[SOLVED] Excessive logs, filesystem full, fsck differences

This forum is dedicated to advanced help and support :

Ask here your questions about advanced usage of Mageia. For example you may post here all your questions about network and automated installs, complex server configurations, kernel tuning, creating your own Mageia mirrors, and all tasks likely to be touchy even for skilled users.
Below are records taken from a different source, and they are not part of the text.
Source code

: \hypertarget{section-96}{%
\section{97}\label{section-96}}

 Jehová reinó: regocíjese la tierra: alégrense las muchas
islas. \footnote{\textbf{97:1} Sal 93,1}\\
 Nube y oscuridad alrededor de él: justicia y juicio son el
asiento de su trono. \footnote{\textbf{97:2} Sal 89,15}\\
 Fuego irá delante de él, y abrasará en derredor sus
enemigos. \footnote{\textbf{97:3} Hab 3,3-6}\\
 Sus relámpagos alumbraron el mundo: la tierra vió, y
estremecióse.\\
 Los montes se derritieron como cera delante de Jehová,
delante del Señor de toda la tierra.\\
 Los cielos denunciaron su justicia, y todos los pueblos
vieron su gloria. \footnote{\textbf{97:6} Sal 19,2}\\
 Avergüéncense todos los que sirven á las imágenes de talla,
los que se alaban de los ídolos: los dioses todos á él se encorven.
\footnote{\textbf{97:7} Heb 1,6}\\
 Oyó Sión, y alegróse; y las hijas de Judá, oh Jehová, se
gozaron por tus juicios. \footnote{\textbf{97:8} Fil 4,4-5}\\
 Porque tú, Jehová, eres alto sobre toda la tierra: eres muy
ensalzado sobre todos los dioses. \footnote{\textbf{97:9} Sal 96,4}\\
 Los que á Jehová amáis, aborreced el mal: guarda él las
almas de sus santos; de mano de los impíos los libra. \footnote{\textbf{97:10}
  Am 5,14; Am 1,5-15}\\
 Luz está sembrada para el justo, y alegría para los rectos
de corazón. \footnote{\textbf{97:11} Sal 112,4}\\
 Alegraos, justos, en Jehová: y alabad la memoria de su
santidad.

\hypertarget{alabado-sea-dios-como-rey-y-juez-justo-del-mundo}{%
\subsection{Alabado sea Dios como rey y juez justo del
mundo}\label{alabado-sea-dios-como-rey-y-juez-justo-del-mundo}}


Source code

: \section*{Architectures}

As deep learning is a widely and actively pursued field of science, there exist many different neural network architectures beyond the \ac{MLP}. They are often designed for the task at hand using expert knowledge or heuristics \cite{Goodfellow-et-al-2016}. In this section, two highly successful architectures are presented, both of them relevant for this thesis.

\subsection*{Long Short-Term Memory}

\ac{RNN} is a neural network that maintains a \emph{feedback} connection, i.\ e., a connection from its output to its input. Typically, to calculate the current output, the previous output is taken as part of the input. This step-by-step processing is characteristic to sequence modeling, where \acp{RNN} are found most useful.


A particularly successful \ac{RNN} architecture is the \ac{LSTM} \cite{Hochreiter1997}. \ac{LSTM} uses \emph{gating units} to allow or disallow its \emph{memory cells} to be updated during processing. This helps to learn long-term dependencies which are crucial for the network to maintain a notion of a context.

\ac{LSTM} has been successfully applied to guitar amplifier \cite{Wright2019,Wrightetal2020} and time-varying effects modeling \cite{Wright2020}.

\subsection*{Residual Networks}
[SOLVED] Excessive logs, filesystem full, fsck differences

Postby morgano » May 5th, '13, 13:54

EDIT, clearing things up
I had two problems:

1) root partition filled up because of excessive error messages caused by a USB thing that did not have its storage (microSD) inserted.
Upstream, assigned: https://bugzilla.kernel.org/show_bug.cgi?id=43191
I posted a bug so we keep track: https://bugs.mageia.org/show_bug.cgi?id=10038

2) For some reason differnet versions fsck said different about my filesystem.
Only the own system fsck found problems, a USB live system fixed the rest, and after deleting logs the system ran fine.
I have no energy to track that filesystem problem further.

/EDIT


This is my workstation (see sig)
It is always on, busy with torrenting mageia and processing for BOINC, when it dont spend a few cycles with me.
It is paused or rebooted maybe every other month or so for cleaning dust or other maintenance, or i just want quiet and peace ;)
I have been wondering how long a filesystem on a CCD may last as it is often writing, and how an error will express itself.
Maybe this is it, but i do not get any wiser, unfortunately.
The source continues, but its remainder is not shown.